• **TASK INPUTS**:
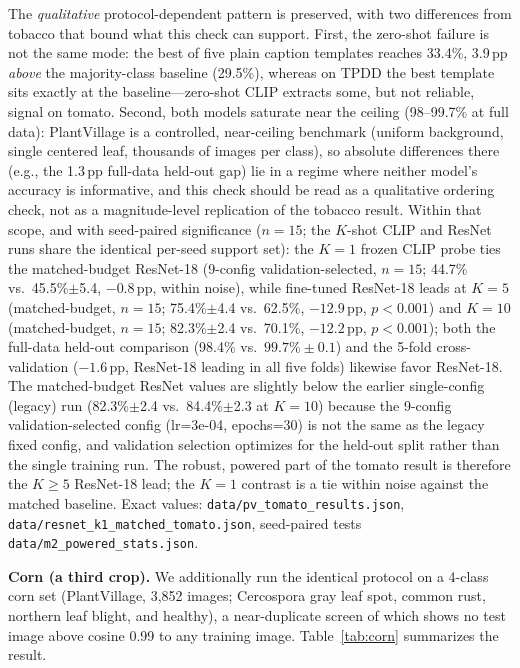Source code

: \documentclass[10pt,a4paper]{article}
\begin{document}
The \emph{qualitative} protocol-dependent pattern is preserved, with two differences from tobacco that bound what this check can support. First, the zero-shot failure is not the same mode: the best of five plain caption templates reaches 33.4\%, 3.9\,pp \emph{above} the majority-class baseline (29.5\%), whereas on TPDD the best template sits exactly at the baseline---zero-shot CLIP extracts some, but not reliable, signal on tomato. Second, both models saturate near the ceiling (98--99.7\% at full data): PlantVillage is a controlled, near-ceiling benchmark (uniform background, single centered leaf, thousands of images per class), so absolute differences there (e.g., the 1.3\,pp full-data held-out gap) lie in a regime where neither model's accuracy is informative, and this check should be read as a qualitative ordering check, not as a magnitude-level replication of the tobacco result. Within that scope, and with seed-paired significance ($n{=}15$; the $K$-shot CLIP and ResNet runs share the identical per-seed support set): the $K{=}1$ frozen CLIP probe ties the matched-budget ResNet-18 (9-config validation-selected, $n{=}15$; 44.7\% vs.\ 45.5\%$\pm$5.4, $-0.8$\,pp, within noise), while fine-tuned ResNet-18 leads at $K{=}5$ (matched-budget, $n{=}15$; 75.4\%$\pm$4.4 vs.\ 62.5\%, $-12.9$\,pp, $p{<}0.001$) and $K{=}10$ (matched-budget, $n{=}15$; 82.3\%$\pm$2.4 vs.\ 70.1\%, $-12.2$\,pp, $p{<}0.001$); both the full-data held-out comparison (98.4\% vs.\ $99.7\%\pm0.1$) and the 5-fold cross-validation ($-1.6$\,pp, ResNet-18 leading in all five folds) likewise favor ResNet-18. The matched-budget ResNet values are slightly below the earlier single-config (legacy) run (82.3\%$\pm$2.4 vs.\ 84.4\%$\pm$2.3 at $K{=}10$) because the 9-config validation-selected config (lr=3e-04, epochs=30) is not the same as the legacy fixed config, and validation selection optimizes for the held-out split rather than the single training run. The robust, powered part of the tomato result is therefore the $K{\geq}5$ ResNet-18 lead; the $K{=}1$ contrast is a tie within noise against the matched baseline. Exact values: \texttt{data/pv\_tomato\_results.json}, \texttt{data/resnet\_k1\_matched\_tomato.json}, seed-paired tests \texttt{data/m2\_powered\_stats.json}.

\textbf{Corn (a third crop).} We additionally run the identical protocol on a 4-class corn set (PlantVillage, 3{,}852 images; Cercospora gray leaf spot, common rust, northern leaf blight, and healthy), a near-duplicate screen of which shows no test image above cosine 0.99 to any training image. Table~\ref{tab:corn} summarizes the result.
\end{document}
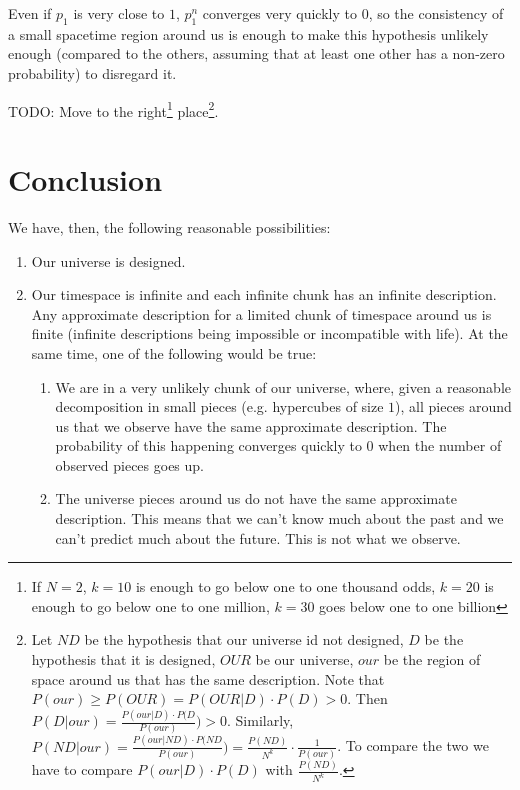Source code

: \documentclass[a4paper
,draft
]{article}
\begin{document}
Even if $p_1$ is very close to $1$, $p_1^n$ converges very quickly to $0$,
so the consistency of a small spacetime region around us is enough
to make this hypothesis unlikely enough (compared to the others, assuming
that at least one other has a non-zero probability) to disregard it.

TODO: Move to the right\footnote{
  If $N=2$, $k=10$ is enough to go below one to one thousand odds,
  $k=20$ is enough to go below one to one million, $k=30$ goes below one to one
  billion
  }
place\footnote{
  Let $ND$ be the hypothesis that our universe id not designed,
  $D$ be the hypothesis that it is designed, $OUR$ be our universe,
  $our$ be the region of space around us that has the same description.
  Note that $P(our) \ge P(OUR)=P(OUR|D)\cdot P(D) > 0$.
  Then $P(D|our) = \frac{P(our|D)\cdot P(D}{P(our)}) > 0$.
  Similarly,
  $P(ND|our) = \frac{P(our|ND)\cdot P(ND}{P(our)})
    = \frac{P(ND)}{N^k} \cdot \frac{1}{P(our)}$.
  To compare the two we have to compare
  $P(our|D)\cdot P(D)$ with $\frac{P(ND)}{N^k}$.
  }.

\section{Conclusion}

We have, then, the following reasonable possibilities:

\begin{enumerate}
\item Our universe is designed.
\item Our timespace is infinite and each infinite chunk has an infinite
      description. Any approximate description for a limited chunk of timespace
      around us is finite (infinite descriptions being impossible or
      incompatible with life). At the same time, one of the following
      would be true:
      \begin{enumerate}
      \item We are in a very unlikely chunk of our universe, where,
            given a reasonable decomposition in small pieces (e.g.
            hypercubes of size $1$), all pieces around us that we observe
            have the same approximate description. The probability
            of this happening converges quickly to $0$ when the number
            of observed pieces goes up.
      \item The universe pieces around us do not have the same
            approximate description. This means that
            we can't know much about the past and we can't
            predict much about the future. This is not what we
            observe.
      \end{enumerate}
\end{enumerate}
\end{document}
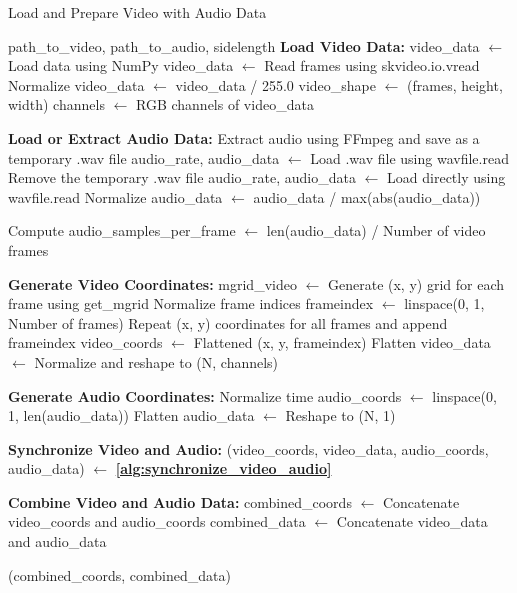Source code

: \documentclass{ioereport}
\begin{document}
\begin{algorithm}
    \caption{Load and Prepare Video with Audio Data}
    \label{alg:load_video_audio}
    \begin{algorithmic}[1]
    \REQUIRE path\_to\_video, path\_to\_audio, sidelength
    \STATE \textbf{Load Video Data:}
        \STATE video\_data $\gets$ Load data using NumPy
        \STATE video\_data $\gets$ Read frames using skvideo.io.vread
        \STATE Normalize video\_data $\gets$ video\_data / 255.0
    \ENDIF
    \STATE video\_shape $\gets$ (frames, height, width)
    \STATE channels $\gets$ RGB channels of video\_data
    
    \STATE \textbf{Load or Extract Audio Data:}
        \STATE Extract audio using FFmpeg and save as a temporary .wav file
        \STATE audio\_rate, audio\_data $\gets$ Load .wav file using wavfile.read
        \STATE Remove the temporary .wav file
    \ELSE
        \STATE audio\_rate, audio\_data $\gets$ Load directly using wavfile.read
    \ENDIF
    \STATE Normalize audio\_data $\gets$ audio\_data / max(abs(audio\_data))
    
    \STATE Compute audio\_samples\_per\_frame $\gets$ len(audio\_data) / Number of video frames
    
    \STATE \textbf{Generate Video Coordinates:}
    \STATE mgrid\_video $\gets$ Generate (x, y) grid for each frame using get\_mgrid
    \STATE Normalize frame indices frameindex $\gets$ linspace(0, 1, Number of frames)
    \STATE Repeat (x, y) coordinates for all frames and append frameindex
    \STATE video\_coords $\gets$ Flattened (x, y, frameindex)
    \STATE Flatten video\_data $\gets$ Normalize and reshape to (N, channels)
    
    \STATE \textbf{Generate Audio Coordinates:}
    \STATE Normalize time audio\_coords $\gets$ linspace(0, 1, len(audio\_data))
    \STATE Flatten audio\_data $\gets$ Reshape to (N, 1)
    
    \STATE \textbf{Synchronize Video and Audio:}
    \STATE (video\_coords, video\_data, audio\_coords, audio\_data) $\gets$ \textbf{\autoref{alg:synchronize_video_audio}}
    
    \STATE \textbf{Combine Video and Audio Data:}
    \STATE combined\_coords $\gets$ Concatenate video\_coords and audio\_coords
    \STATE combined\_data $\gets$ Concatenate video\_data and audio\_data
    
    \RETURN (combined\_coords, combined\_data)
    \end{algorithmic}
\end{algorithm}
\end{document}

• **PROBLEM DESCRIPTION**: Repeat the records above exactly, leaving out any pictures they contain.

• **SOLUTION TO THIS EXERCISE**:
Source code

: \documentclass[10pt,a4paper]{article}
\begin{document}
The \emph{qualitative} protocol-dependent pattern is preserved, with two differences from tobacco that bound what this check can support. First, the zero-shot failure is not the same mode: the best of five plain caption templates reaches 33.4\%, 3.9\,pp \emph{above} the majority-class baseline (29.5\%), whereas on TPDD the best template sits exactly at the baseline---zero-shot CLIP extracts some, but not reliable, signal on tomato. Second, both models saturate near the ceiling (98--99.7\% at full data): PlantVillage is a controlled, near-ceiling benchmark (uniform background, single centered leaf, thousands of images per class), so absolute differences there (e.g., the 1.3\,pp full-data held-out gap) lie in a regime where neither model's accuracy is informative, and this check should be read as a qualitative ordering check, not as a magnitude-level replication of the tobacco result. Within that scope, and with seed-paired significance ($n{=}15$; the $K$-shot CLIP and ResNet runs share the identical per-seed support set): the $K{=}1$ frozen CLIP probe ties the matched-budget ResNet-18 (9-config validation-selected, $n{=}15$; 44.7\% vs.\ 45.5\%$\pm$5.4, $-0.8$\,pp, within noise), while fine-tuned ResNet-18 leads at $K{=}5$ (matched-budget, $n{=}15$; 75.4\%$\pm$4.4 vs.\ 62.5\%, $-12.9$\,pp, $p{<}0.001$) and $K{=}10$ (matched-budget, $n{=}15$; 82.3\%$\pm$2.4 vs.\ 70.1\%, $-12.2$\,pp, $p{<}0.001$); both the full-data held-out comparison (98.4\% vs.\ $99.7\%\pm0.1$) and the 5-fold cross-validation ($-1.6$\,pp, ResNet-18 leading in all five folds) likewise favor ResNet-18. The matched-budget ResNet values are slightly below the earlier single-config (legacy) run (82.3\%$\pm$2.4 vs.\ 84.4\%$\pm$2.3 at $K{=}10$) because the 9-config validation-selected config (lr=3e-04, epochs=30) is not the same as the legacy fixed config, and validation selection optimizes for the held-out split rather than the single training run. The robust, powered part of the tomato result is therefore the $K{\geq}5$ ResNet-18 lead; the $K{=}1$ contrast is a tie within noise against the matched baseline. Exact values: \texttt{data/pv\_tomato\_results.json}, \texttt{data/resnet\_k1\_matched\_tomato.json}, seed-paired tests \texttt{data/m2\_powered\_stats.json}.

\textbf{Corn (a third crop).} We additionally run the identical protocol on a 4-class corn set (PlantVillage, 3{,}852 images; Cercospora gray leaf spot, common rust, northern leaf blight, and healthy), a near-duplicate screen of which shows no test image above cosine 0.99 to any training image. Table~\ref{tab:corn} summarizes the result.
\end{document}
Source code

: \documentclass[a4paper
,draft
]{article}
\begin{document}
Even if $p_1$ is very close to $1$, $p_1^n$ converges very quickly to $0$,
so the consistency of a small spacetime region around us is enough
to make this hypothesis unlikely enough (compared to the others, assuming
that at least one other has a non-zero probability) to disregard it.

TODO: Move to the right\footnote{
  If $N=2$, $k=10$ is enough to go below one to one thousand odds,
  $k=20$ is enough to go below one to one million, $k=30$ goes below one to one
  billion
  }
place\footnote{
  Let $ND$ be the hypothesis that our universe id not designed,
  $D$ be the hypothesis that it is designed, $OUR$ be our universe,
  $our$ be the region of space around us that has the same description.
  Note that $P(our) \ge P(OUR)=P(OUR|D)\cdot P(D) > 0$.
  Then $P(D|our) = \frac{P(our|D)\cdot P(D}{P(our)}) > 0$.
  Similarly,
  $P(ND|our) = \frac{P(our|ND)\cdot P(ND}{P(our)})
    = \frac{P(ND)}{N^k} \cdot \frac{1}{P(our)}$.
  To compare the two we have to compare
  $P(our|D)\cdot P(D)$ with $\frac{P(ND)}{N^k}$.
  }.

\section{Conclusion}

We have, then, the following reasonable possibilities:

\begin{enumerate}
\item Our universe is designed.
\item Our timespace is infinite and each infinite chunk has an infinite
      description. Any approximate description for a limited chunk of timespace
      around us is finite (infinite descriptions being impossible or
      incompatible with life). At the same time, one of the following
      would be true:
      \begin{enumerate}
      \item We are in a very unlikely chunk of our universe, where,
            given a reasonable decomposition in small pieces (e.g.
            hypercubes of size $1$), all pieces around us that we observe
            have the same approximate description. The probability
            of this happening converges quickly to $0$ when the number
            of observed pieces goes up.
      \item The universe pieces around us do not have the same
            approximate description. This means that
            we can't know much about the past and we can't
            predict much about the future. This is not what we
            observe.
      \end{enumerate}
\end{enumerate}
\end{document}
Source code

: \documentclass{ioereport}
\begin{document}
\begin{algorithm}
    \caption{Load and Prepare Video with Audio Data}
    \label{alg:load_video_audio}
    \begin{algorithmic}[1]
    \REQUIRE path\_to\_video, path\_to\_audio, sidelength
    \STATE \textbf{Load Video Data:}
        \STATE video\_data $\gets$ Load data using NumPy
        \STATE video\_data $\gets$ Read frames using skvideo.io.vread
        \STATE Normalize video\_data $\gets$ video\_data / 255.0
    \ENDIF
    \STATE video\_shape $\gets$ (frames, height, width)
    \STATE channels $\gets$ RGB channels of video\_data
    
    \STATE \textbf{Load or Extract Audio Data:}
        \STATE Extract audio using FFmpeg and save as a temporary .wav file
        \STATE audio\_rate, audio\_data $\gets$ Load .wav file using wavfile.read
        \STATE Remove the temporary .wav file
    \ELSE
        \STATE audio\_rate, audio\_data $\gets$ Load directly using wavfile.read
    \ENDIF
    \STATE Normalize audio\_data $\gets$ audio\_data / max(abs(audio\_data))
    
    \STATE Compute audio\_samples\_per\_frame $\gets$ len(audio\_data) / Number of video frames
    
    \STATE \textbf{Generate Video Coordinates:}
    \STATE mgrid\_video $\gets$ Generate (x, y) grid for each frame using get\_mgrid
    \STATE Normalize frame indices frameindex $\gets$ linspace(0, 1, Number of frames)
    \STATE Repeat (x, y) coordinates for all frames and append frameindex
    \STATE video\_coords $\gets$ Flattened (x, y, frameindex)
    \STATE Flatten video\_data $\gets$ Normalize and reshape to (N, channels)
    
    \STATE \textbf{Generate Audio Coordinates:}
    \STATE Normalize time audio\_coords $\gets$ linspace(0, 1, len(audio\_data))
    \STATE Flatten audio\_data $\gets$ Reshape to (N, 1)
    
    \STATE \textbf{Synchronize Video and Audio:}
    \STATE (video\_coords, video\_data, audio\_coords, audio\_data) $\gets$ \textbf{\autoref{alg:synchronize_video_audio}}
    
    \STATE \textbf{Combine Video and Audio Data:}
    \STATE combined\_coords $\gets$ Concatenate video\_coords and audio\_coords
    \STATE combined\_data $\gets$ Concatenate video\_data and audio\_data
    
    \RETURN (combined\_coords, combined\_data)
    \end{algorithmic}
\end{algorithm}
\end{document}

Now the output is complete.